### PROBLEM REQUIREMENTS
Check every line of the entries that follow, and copy the ones containing "lowerKeyCharSet".

================

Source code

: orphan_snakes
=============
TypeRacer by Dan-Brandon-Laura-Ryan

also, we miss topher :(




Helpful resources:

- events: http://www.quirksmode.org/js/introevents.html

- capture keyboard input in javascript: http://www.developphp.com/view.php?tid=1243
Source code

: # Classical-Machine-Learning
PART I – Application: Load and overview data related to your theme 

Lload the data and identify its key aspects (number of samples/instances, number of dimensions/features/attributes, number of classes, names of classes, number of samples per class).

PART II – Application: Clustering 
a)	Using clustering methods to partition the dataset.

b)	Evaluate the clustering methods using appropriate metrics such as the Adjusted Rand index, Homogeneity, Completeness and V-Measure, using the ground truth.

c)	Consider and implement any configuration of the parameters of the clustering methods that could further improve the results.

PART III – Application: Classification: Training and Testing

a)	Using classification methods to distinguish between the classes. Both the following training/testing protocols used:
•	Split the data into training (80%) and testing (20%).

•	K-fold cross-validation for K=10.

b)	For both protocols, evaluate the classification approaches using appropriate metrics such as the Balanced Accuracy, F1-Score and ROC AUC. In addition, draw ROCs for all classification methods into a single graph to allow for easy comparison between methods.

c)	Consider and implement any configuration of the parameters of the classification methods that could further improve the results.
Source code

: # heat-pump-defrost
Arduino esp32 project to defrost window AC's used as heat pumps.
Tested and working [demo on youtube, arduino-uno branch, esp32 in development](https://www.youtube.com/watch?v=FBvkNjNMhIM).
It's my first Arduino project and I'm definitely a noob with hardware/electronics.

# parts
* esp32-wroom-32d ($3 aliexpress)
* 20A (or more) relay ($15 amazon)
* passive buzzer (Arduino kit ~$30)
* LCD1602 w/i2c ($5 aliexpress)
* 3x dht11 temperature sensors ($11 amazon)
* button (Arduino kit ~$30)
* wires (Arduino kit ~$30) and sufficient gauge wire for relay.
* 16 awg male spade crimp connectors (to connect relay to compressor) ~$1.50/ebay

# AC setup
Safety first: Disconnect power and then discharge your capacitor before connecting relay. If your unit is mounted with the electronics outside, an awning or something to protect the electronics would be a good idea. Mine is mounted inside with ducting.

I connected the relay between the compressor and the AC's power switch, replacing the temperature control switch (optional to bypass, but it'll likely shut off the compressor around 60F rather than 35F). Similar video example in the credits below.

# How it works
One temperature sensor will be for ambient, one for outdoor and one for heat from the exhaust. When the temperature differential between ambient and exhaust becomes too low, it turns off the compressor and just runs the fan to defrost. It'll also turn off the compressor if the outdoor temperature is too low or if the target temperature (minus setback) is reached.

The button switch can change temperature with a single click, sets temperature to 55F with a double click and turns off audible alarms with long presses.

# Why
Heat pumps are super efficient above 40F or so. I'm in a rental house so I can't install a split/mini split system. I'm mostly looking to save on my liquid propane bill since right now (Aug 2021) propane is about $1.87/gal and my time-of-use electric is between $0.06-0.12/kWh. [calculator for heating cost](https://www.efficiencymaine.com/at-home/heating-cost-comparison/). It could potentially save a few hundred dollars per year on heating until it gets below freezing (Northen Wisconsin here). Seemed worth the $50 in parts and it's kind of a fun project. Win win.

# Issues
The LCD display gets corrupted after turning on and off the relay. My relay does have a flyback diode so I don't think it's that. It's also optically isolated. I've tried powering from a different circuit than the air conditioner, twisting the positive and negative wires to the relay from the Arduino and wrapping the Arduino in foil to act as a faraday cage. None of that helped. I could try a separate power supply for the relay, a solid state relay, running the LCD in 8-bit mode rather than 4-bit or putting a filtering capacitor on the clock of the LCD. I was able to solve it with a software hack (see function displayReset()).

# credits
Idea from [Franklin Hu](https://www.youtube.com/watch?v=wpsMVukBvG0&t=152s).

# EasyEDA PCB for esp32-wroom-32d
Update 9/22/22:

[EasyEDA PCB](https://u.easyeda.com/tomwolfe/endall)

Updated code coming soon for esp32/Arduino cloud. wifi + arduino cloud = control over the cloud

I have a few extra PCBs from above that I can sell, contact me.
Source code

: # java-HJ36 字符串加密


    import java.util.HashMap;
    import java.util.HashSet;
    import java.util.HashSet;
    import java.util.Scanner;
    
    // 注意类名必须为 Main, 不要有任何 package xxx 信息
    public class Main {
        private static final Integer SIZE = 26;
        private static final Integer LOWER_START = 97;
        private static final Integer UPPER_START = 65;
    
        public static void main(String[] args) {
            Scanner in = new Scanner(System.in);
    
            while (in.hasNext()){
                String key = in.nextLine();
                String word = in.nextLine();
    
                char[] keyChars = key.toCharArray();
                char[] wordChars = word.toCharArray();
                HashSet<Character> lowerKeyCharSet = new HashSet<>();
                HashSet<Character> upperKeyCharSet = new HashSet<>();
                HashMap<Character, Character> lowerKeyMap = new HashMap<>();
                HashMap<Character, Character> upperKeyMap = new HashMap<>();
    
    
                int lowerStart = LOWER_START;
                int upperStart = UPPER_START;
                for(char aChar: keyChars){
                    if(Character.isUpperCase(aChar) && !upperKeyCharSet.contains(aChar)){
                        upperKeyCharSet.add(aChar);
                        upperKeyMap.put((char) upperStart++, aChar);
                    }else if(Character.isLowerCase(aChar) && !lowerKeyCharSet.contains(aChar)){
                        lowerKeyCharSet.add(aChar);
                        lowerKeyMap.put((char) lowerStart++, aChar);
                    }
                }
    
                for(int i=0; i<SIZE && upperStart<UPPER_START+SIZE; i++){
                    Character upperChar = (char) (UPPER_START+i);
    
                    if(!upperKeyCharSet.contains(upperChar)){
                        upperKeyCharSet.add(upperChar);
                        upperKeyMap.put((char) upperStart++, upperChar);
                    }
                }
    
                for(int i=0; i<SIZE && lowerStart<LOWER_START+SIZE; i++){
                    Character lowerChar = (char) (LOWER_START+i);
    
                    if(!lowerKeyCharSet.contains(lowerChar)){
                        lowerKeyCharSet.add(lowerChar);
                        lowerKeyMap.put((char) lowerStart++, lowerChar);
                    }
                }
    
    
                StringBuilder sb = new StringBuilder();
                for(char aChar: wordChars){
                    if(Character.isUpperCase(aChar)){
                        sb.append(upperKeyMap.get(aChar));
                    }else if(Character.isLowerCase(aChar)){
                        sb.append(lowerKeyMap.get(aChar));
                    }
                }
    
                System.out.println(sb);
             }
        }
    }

================

### ANSWER AREA
                HashSet<Character> lowerKeyCharSet = new HashSet<>();
                    }else if(Character.isLowerCase(aChar) && !lowerKeyCharSet.contains(aChar)){
                        lowerKeyCharSet.add(aChar);
                    if(!lowerKeyCharSet.contains(lowerChar)){
                        lowerKeyCharSet.add(lowerChar);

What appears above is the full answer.